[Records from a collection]
◆ ◆ ◆ ◆ ◆
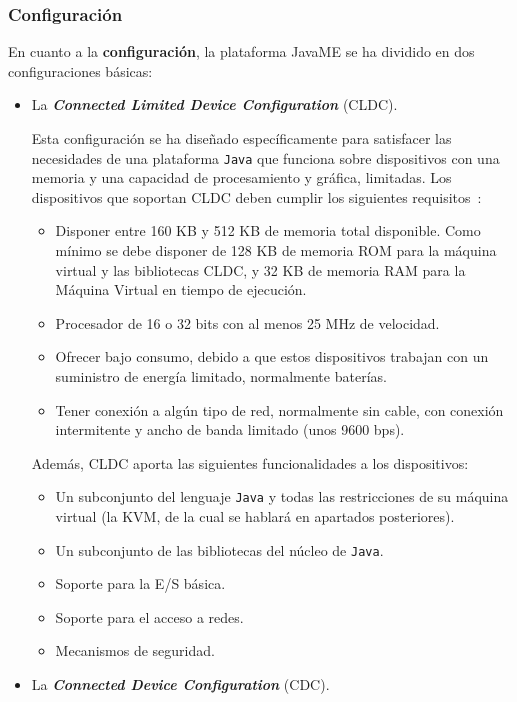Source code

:\subsubsection{Configuración}
En cuanto a la \textbf{configuración}, la plataforma \acs{JavaME} se ha
dividido en dos configuraciones básicas:
\begin{itemize}
\item La \emph{\textbf{Connected Limited Device Configuration}} (\acs{CLDC}).

Esta configuración se ha diseñado específicamente para satisfacer las
necesidades de una plataforma \texttt{Java} que funciona sobre dispositivos
con una memoria y una capacidad de procesamiento y gráfica, limitadas.
Los dispositivos que soportan \acs{CLDC} deben cumplir los siguientes
requisitos~\cite{bib:j2me}:
\begin{itemize}
  \item Disponer entre 160 KB y 512 KB de memoria total disponible. Como mínimo
se debe disponer de 128 KB de memoria \acs{ROM} para la máquina virtual
y las bibliotecas \acs{CLDC}, y 32 KB de memoria \acs{RAM} para la Máquina
Virtual en tiempo de ejecución.
  \item Procesador de 16 o 32 bits con al menos 25 MHz de velocidad.
  \item Ofrecer bajo consumo, debido a que estos dispositivos trabajan con un
suministro de energía limitado, normalmente baterías.
  \item Tener conexión a algún tipo de red, normalmente sin cable, con conexión
intermitente y ancho de banda limitado (unos 9600 bps).
\end{itemize}

Además, \acs{CLDC} aporta las siguientes funcionalidades a los dispositivos:
\begin{itemize}
  \item Un subconjunto del lenguaje \texttt{Java} y todas las restricciones
de su máquina virtual (la \acs{KVM}, de la cual se hablará en apartados
posteriores).
  \item Un subconjunto de las bibliotecas del núcleo de \texttt{Java}.
  \item Soporte para la E/S básica.
  \item Soporte para el acceso a redes.
  \item Mecanismos de seguridad.
\end{itemize}

\item La \emph{\textbf{Connected Device Configuration}} (\acs{CDC}).


\end{itemize}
◆ ◆ ◆ ◆ ◆
> [What you will do]: Write every record out again exactly; no pictures belong in the copy.

> [Result of the task]:
Source code

:\subsubsection{Configuración}
En cuanto a la \textbf{configuración}, la plataforma \acs{JavaME} se ha
dividido en dos configuraciones básicas:
\begin{itemize}
\item La \emph{\textbf{Connected Limited Device Configuration}} (\acs{CLDC}).

Esta configuración se ha diseñado específicamente para satisfacer las
necesidades de una plataforma \texttt{Java} que funciona sobre dispositivos
con una memoria y una capacidad de procesamiento y gráfica, limitadas.
Los dispositivos que soportan \acs{CLDC} deben cumplir los siguientes
requisitos~\cite{bib:j2me}:
\begin{itemize}
  \item Disponer entre 160 KB y 512 KB de memoria total disponible. Como mínimo
se debe disponer de 128 KB de memoria \acs{ROM} para la máquina virtual
y las bibliotecas \acs{CLDC}, y 32 KB de memoria \acs{RAM} para la Máquina
Virtual en tiempo de ejecución.
  \item Procesador de 16 o 32 bits con al menos 25 MHz de velocidad.
  \item Ofrecer bajo consumo, debido a que estos dispositivos trabajan con un
suministro de energía limitado, normalmente baterías.
  \item Tener conexión a algún tipo de red, normalmente sin cable, con conexión
intermitente y ancho de banda limitado (unos 9600 bps).
\end{itemize}

Además, \acs{CLDC} aporta las siguientes funcionalidades a los dispositivos:
\begin{itemize}
  \item Un subconjunto del lenguaje \texttt{Java} y todas las restricciones
de su máquina virtual (la \acs{KVM}, de la cual se hablará en apartados
posteriores).
  \item Un subconjunto de las bibliotecas del núcleo de \texttt{Java}.
  \item Soporte para la E/S básica.
  \item Soporte para el acceso a redes.
  \item Mecanismos de seguridad.
\end{itemize}

\item La \emph{\textbf{Connected Device Configuration}} (\acs{CDC}).


\end{itemize}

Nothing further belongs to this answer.